Given information: Begin
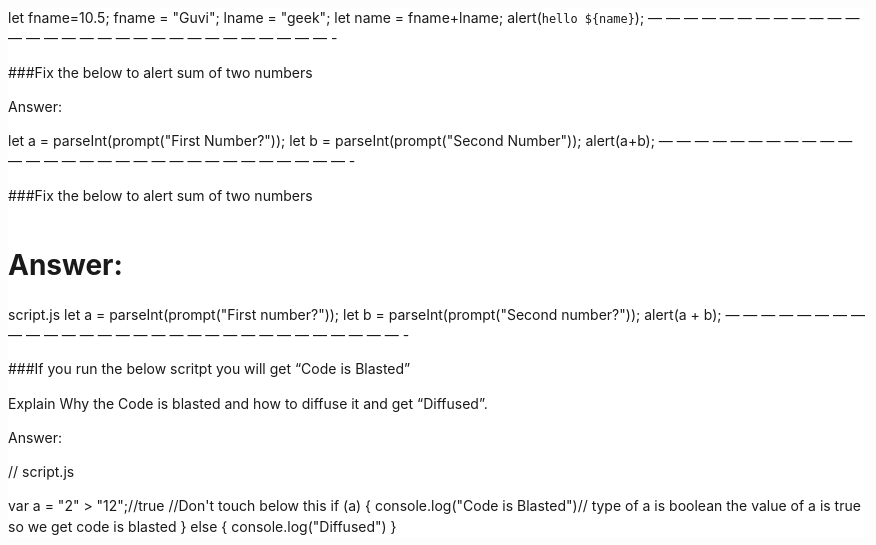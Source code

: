 
let fname=10.5; 
fname = "Guvi";
lname = "geek";
let name = fname+lname;
alert(`hello ${name}`);
— — — — — — — — — — — — — — — — — — — — — — — — — — — — — — -

###Fix the below to alert sum of two numbers

Answer:

let a = parseInt(prompt("First Number?"));
let b = parseInt(prompt("Second Number"));
alert(a+b);
— — — — — — — — — — — — — — — — — — — — — — — — — — — — — — -

###Fix the below to alert sum of two numbers

Answer:
=======

<!DOCTYPE html>
<html>
<body>
 <script src="script.js"></script>
</body>
    </html>
    script.js
    let a = parseInt(prompt("First number?"));
let b = parseInt(prompt("Second number?"));
alert(a + b);
— — — — — — — — — — — — — — — — — — — — — — — — — — — — — — -

###If you run the below scritpt you will get “Code is Blasted”

Explain Why the Code is blasted and how to diffuse it and get “Diffused”.


Answer:

<!DOCTYPE html>
<html>
<body>
 <script src=”script.js”></script>
</body>
</html>

// script.js

var a = "2" > "12";//true
//Don't touch below this
if (a) {
  console.log("Code is Blasted")// type of a is boolean the value of a is true so we get code is blasted
}
else
{
  console.log("Diffused") 
}

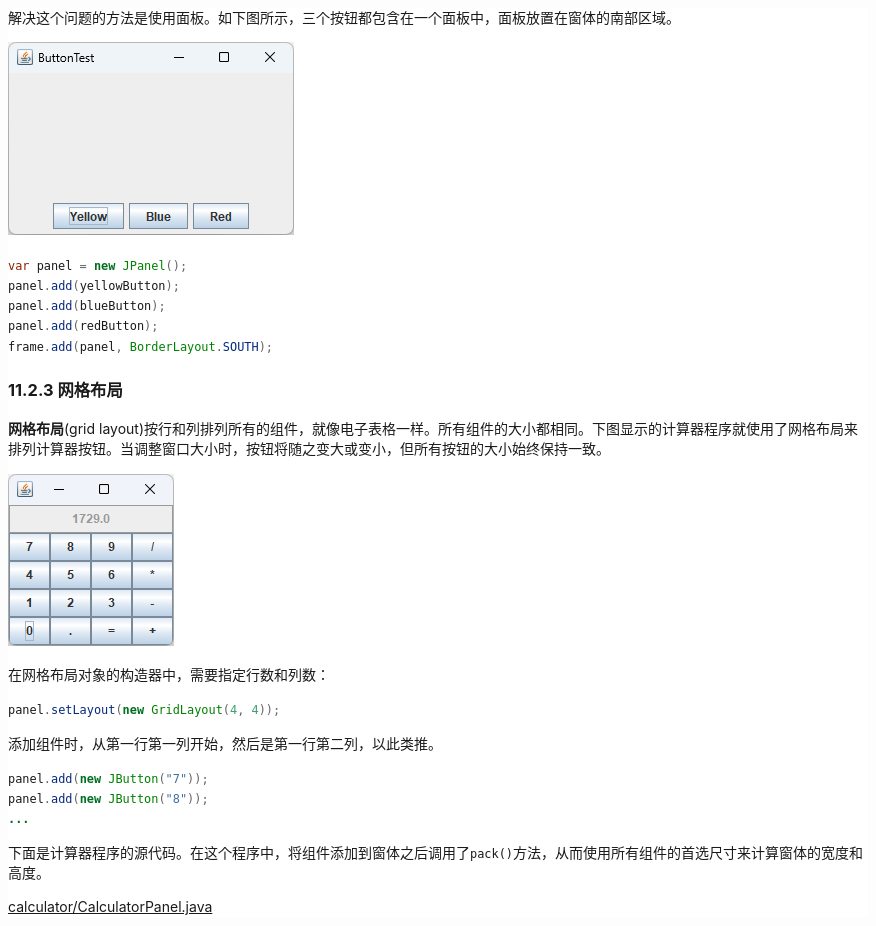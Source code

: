 解决这个问题的方法是使用面板。如下图所示，三个按钮都包含在一个面板中，面板放置在窗体的南部区域。

![面板放置在窗体的南部区域](/assets/images/java-note-v1ch11-user-interface-components-with-swing/面板放置在窗体的南部区域.png)

```java
var panel = new JPanel();
panel.add(yellowButton);
panel.add(blueButton);
panel.add(redButton);
frame.add(panel, BorderLayout.SOUTH);
```

### 11.2.3 网格布局
**网格布局**(grid layout)按行和列排列所有的组件，就像电子表格一样。所有组件的大小都相同。下图显示的计算器程序就使用了网格布局来排列计算器按钮。当调整窗口大小时，按钮将随之变大或变小，但所有按钮的大小始终保持一致。

![计算器](/assets/images/java-note-v1ch11-user-interface-components-with-swing/计算器.png)

在网格布局对象的构造器中，需要指定行数和列数：

```java
panel.setLayout(new GridLayout(4, 4));
```

添加组件时，从第一行第一列开始，然后是第一行第二列，以此类推。

```java
panel.add(new JButton("7"));
panel.add(new JButton("8"));
...
```

下面是计算器程序的源代码。在这个程序中，将组件添加到窗体之后调用了`pack()`方法，从而使用所有组件的首选尺寸来计算窗体的宽度和高度。

[calculator/CalculatorPanel.java](https://github.com/ZZy979/Core-Java-code/blob/main/v1ch11/calculator/CalculatorPanel.java)
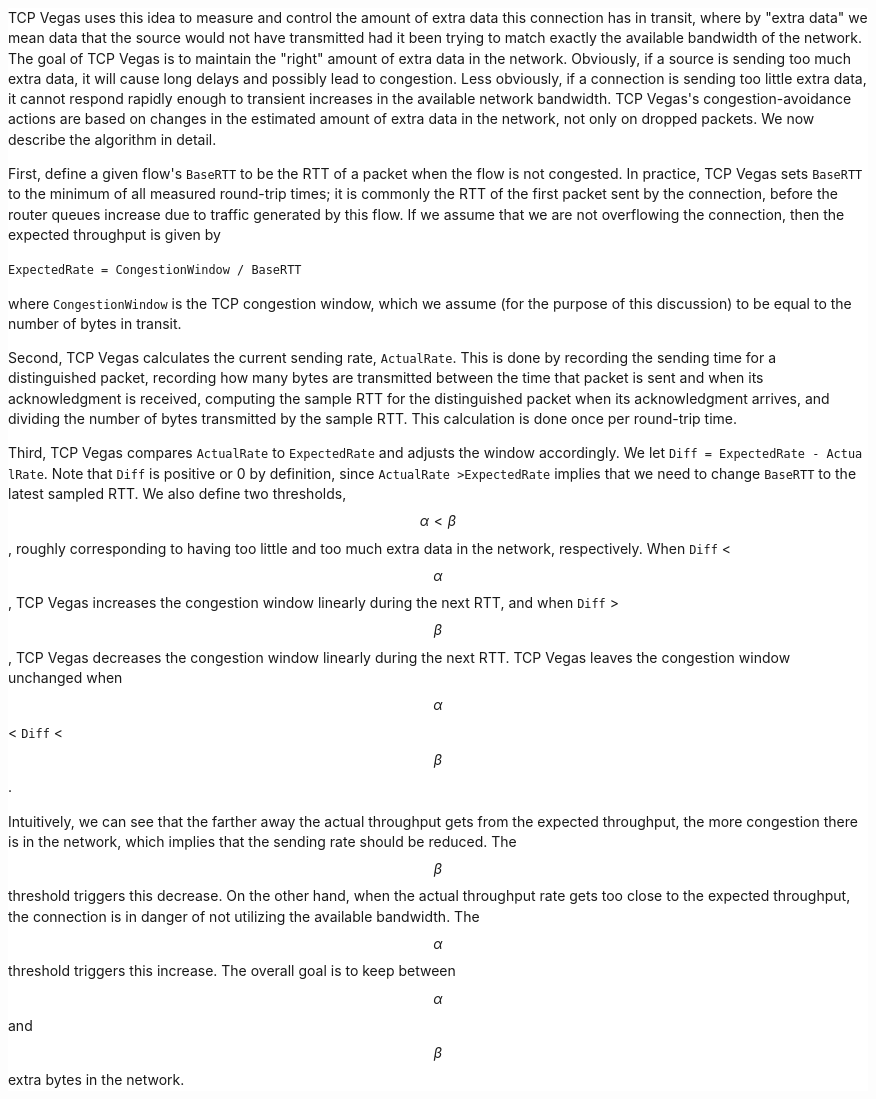 TCP Vegas uses this idea to measure and control the amount of extra data
this connection has in transit, where by "extra data" we mean data that
the source would not have transmitted had it been trying to match
exactly the available bandwidth of the network. The goal of TCP Vegas is
to maintain the "right" amount of extra data in the network. Obviously,
if a source is sending too much extra data, it will cause long delays
and possibly lead to congestion. Less obviously, if a connection is
sending too little extra data, it cannot respond rapidly enough to
transient increases in the available network bandwidth. TCP Vegas's
congestion-avoidance actions are based on changes in the estimated
amount of extra data in the network, not only on dropped packets. We now
describe the algorithm in detail.

First, define a given flow's `BaseRTT` to be the RTT of a packet when
the flow is not congested. In practice, TCP Vegas sets `BaseRTT` to
the minimum of all measured round-trip times; it is commonly the RTT of
the first packet sent by the connection, before the router queues
increase due to traffic generated by this flow. If we assume that we are
not overflowing the connection, then the expected throughput is given by

```pseudo
ExpectedRate = CongestionWindow / BaseRTT
```

where `CongestionWindow` is the TCP congestion window, which we assume
(for the purpose of this discussion) to be equal to the number of bytes
in transit.

Second, TCP Vegas calculates the current sending rate, `ActualRate`.
This is done by recording the sending time for a distinguished packet,
recording how many bytes are transmitted between the time that packet is
sent and when its acknowledgment is received, computing the sample RTT
for the distinguished packet when its acknowledgment arrives, and
dividing the number of bytes transmitted by the sample RTT. This
calculation is done once per round-trip time.

Third, TCP Vegas compares `ActualRate` to `ExpectedRate` and adjusts
the window accordingly. We let `Diff = ExpectedRate -
ActualRate`. Note that `Diff` is positive or 0 by definition, since
`ActualRate >ExpectedRate` implies that we need to change `BaseRTT` to
the latest sampled RTT. We also define two thresholds, $$\alpha <
\beta$$, roughly corresponding to having too little and too much extra
data in the network, respectively. When `Diff` < $$\alpha$$, TCP Vegas
increases the congestion window linearly during the next RTT, and when
`Diff` > $$\beta$$, TCP Vegas decreases the congestion window linearly
during the next RTT. TCP Vegas leaves the congestion window unchanged
when $$\alpha$$ < `Diff` < $$\beta$$.

Intuitively, we can see that the farther away the actual throughput gets
from the expected throughput, the more congestion there is in the
network, which implies that the sending rate should be reduced.
The $$\beta$$ threshold triggers this decrease. On the other hand,
when the actual throughput rate gets too close to the expected
throughput, the connection is in danger of not utilizing the available
bandwidth. The $$\alpha$$ threshold triggers this increase. The
overall goal is to keep between $$\alpha$$ and $$\beta$$ extra bytes
in the network.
Given information: End
The task: Find the string "sending" in the records, then copy each line where it occurs.

Task output:
if a source is sending too much extra data, it will cause long delays
sending too little extra data, it cannot respond rapidly enough to
Second, TCP Vegas calculates the current sending rate, `ActualRate`.
This is done by recording the sending time for a distinguished packet,
network, which implies that the sending rate should be reduced.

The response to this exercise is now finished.